Dose-Dependent Behavioral and Antioxidant Effects of Quercetin and Methanolic and Acetonic Extracts from Heterotheca inuloides on Several Rat Tissues following Kainic Acid-Induced Status Epilepticus.
Liliana Carmona-AparicioCárdenas-Rodríguez NoemíGuillermo Delgado-LamasPedraza-Chaverri JoséHortencia Montesinos-CorreaLiliana Rivera-EspinosaLuz María Torres-EspíndolaMaría Eugenia Hernández-GutiérrezTeresita López-AcevesDiana Leticia Pérez-LozanoNatalia Hernández-VelascoOmar Narváez-DelgadoAna Paulina Gutiérrez-AlejandreMonserrat Fuentes-MejíaEdith Bello-RoblesKarina Martínez-PonceVicente Sánchez-ValleAristides SampieriLeticia Granados-RojasElvia Coballase-UrrutiaPublished in: Oxidative medicine and cellular longevity (2019)

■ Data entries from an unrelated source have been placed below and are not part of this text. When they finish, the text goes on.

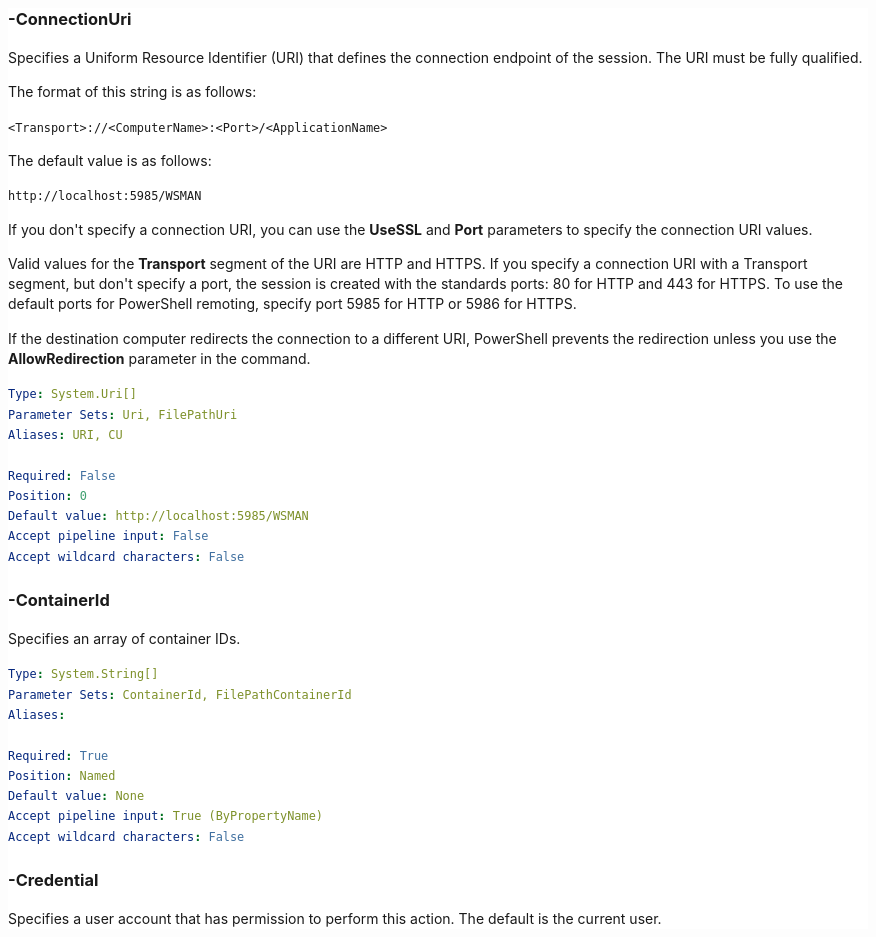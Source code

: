 ### -ConnectionUri

Specifies a Uniform Resource Identifier (URI) that defines the connection endpoint of the session.
The URI must be fully qualified.

The format of this string is as follows:

`<Transport>://<ComputerName>:<Port>/<ApplicationName>`

The default value is as follows:

`http://localhost:5985/WSMAN`

If you don't specify a connection URI, you can use the **UseSSL** and **Port** parameters to specify
the connection URI values.

Valid values for the **Transport** segment of the URI are HTTP and HTTPS. If you specify a
connection URI with a Transport segment, but don't specify a port, the session is created with the
standards ports: 80 for HTTP and 443 for HTTPS. To use the default ports for PowerShell remoting,
specify port 5985 for HTTP or 5986 for HTTPS.

If the destination computer redirects the connection to a different URI, PowerShell prevents the
redirection unless you use the **AllowRedirection** parameter in the command.

```yaml
Type: System.Uri[]
Parameter Sets: Uri, FilePathUri
Aliases: URI, CU

Required: False
Position: 0
Default value: http://localhost:5985/WSMAN
Accept pipeline input: False
Accept wildcard characters: False
```

### -ContainerId

Specifies an array of container IDs.

```yaml
Type: System.String[]
Parameter Sets: ContainerId, FilePathContainerId
Aliases:

Required: True
Position: Named
Default value: None
Accept pipeline input: True (ByPropertyName)
Accept wildcard characters: False
```

### -Credential

Specifies a user account that has permission to perform this action. The default is the current
user.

Kainic acid (KA) has been used to study the neurotoxicity induced after status epilepticus (SE) due to activation of excitatory amino acids with neuronal damage. Medicinal plants can protect against damage caused by KA-induced SE; in particular, organic extracts of Heterotheca inuloides and its metabolite quercetin display antioxidant activity and act as hepatoprotective agents. However, it is unknown whether these properties can protect against the hyperexcitability underlying the damage caused by KA-induced SE. Our aim was to study the protective effects (with regard to behavior and antioxidant activity) of administration of natural products methanolic (ME) and acetonic (AE) extracts and quercetin (Q) from H. inuloides at doses of 30 mg/kg (ME30, AE30, and Q30 groups), 100 mg/kg (ME100, AE100, and Q100 groups), and 300 mg/kg (ME300, AE300, and Q300 groups) against damage in brain regions of male Wistar rats treated with KA. We found dose-dependent effects on behavioral and biochemical studies in the all-natural product groups vs. the control group, with decreases in seizure severity (Racine's scale) and increases in seizure latency (p < 0.05 in the ME100, AE100, Q100, and Q300 groups and p < 0.01 in the AE300 and ME300 groups); on lipid peroxidation and carbonylated proteins in all brain tissues (p < 0.0001); and on GPx, GR, CAT, and SOD activities with all the treatments vs. KA (p ≤ 0.001). In addition, there were strong negative correlations between carbonyl levels and latency in the group treated with KA and in the group treated with methanolic extract in the presence of KA (r = -0.9919, p = 0.0084). This evidence suggests that organic extracts and quercetin from H. inuloides exert anticonvulsant effects via direct scavenging of reactive oxygen species (ROS) and modulation of antioxidant enzyme activity.